WEBONOMICS
Nine Essential Principles for Growing Your Business on the World Wide Web
Broadway Books (1997)
A top 25 bestseller of the year (1997, on Amazon.com)
"Savvy advice for Web entrepreneurs." —TIME
"A smart, useful primer."
—Newsweek
"All of us in the emerging field of electronic commerce are feeling our way in the dark. This book reads like a scrawled message warning about dead ends and easy passages left by explorers just ahead of us." —WIRED
“Lucid, thoroughly researched, and packed with essential information, this work will serve as an indispensable resource for enterprises doing business on the Internet.” —Library Journal
"Webonomics shatters the conventional wisdom about why the Web is important.
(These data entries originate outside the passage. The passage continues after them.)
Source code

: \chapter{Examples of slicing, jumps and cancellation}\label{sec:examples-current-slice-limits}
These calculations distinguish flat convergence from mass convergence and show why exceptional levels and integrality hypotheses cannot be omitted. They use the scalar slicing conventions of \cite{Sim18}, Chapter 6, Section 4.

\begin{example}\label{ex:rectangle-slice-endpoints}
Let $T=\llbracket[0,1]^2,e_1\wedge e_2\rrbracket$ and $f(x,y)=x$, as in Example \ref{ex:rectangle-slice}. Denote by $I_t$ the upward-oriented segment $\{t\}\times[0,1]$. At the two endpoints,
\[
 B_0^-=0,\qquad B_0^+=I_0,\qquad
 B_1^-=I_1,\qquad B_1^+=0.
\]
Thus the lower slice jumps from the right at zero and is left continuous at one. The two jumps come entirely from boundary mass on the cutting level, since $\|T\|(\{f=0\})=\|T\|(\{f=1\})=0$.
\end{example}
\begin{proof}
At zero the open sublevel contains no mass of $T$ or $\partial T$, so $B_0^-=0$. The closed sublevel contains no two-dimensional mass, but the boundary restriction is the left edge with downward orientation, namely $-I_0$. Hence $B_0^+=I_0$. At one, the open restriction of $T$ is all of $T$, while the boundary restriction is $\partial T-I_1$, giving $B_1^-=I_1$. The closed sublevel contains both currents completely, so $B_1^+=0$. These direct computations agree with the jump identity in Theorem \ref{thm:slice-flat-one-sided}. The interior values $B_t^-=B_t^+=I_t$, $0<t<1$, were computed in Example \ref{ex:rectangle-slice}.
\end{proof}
These are strategies for capturing attention, adding enormous value to existing businesses, and building all-important customer loyalty. You'll end up hoping your competitors don't read this book." —Jeff Bezos, Founder and CEO, Amazon.com (after reading a galley copy in early 1997)
The Foundation of Webonomics
New sites on the World Wide Web have been cropping up at the rate of one per minute. As it expands at this astounding pace, it's clear that the Web's colorful entanglement of words, pictures, sound, and motion is briskly becoming more than just the most important new communication medium since television. The Web is more like a parallel universe that mirrors the physical world in some ways but exhibits entirely unique properties in others. And if you hang out there long enough, you will slowly discover that there's nothing less than an entirely new economy taking shape on this digital terrain--and a new way of looking at the way this marketplace of information and ideas works. Call it Webonomics.
Webonomics, n: the study of the production, distribution, and consumption of goods, services, and ideas over the World Wide Web.
Traditional economics is based on the notion of scarcity—that human desires will always exceed available resources such as food, clothing, and shelter. It was Thomas Malthus, the English economist, who first postulated that populations will increase faster than the food supply. This pessimistic focus on the allocation of scarce resources is what earned economics the reputation as "the dismal science."
Webonomics is anything but dismal. On the Web, precisely the reverse is true. Since the Web is a fast-growing world of intellectual property that can be copied and downloaded ad infinitum, its supply of resources will continue to soar past human demand for these resources. Instead of a scarcity of supply, the Web economy exhibits a scarcity of demand. Indeed, one of the main complaints about the Web is that it's "mind-boggling" and "too overloaded" with information. On the Web, the main commodity in limited supply is the attention of the busy people using it. The underlying battle in the Web economy is the ability to command and sustain that attention.